▸ **DATA EXTRACTS**

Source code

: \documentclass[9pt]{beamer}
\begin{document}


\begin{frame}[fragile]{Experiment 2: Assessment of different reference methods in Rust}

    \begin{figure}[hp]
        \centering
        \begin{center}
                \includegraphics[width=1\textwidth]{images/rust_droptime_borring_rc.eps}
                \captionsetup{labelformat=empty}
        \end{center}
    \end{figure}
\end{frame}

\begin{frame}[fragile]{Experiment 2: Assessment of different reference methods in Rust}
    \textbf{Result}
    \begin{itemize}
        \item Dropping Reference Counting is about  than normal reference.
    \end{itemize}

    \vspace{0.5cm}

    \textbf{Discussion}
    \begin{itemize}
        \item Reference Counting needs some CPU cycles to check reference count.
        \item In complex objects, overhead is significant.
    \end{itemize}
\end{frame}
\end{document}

▸ **PROBLEM DETAILS**
Output the records above, each one exactly, with none left out.

▸ **YOUR SOLUTION**
Source code

: \documentclass[9pt]{beamer}
\begin{document}


\begin{frame}[fragile]{Experiment 2: Assessment of different reference methods in Rust}

    \begin{figure}[hp]
        \centering
        \begin{center}
                \includegraphics[width=1\textwidth]{images/rust_droptime_borring_rc.eps}
                \captionsetup{labelformat=empty}
        \end{center}
    \end{figure}
\end{frame}

\begin{frame}[fragile]{Experiment 2: Assessment of different reference methods in Rust}
    \textbf{Result}
    \begin{itemize}
        \item Dropping Reference Counting is about  than normal reference.
    \end{itemize}

    \vspace{0.5cm}

    \textbf{Discussion}
    \begin{itemize}
        \item Reference Counting needs some CPU cycles to check reference count.
        \item In complex objects, overhead is significant.
    \end{itemize}
\end{frame}
\end{document}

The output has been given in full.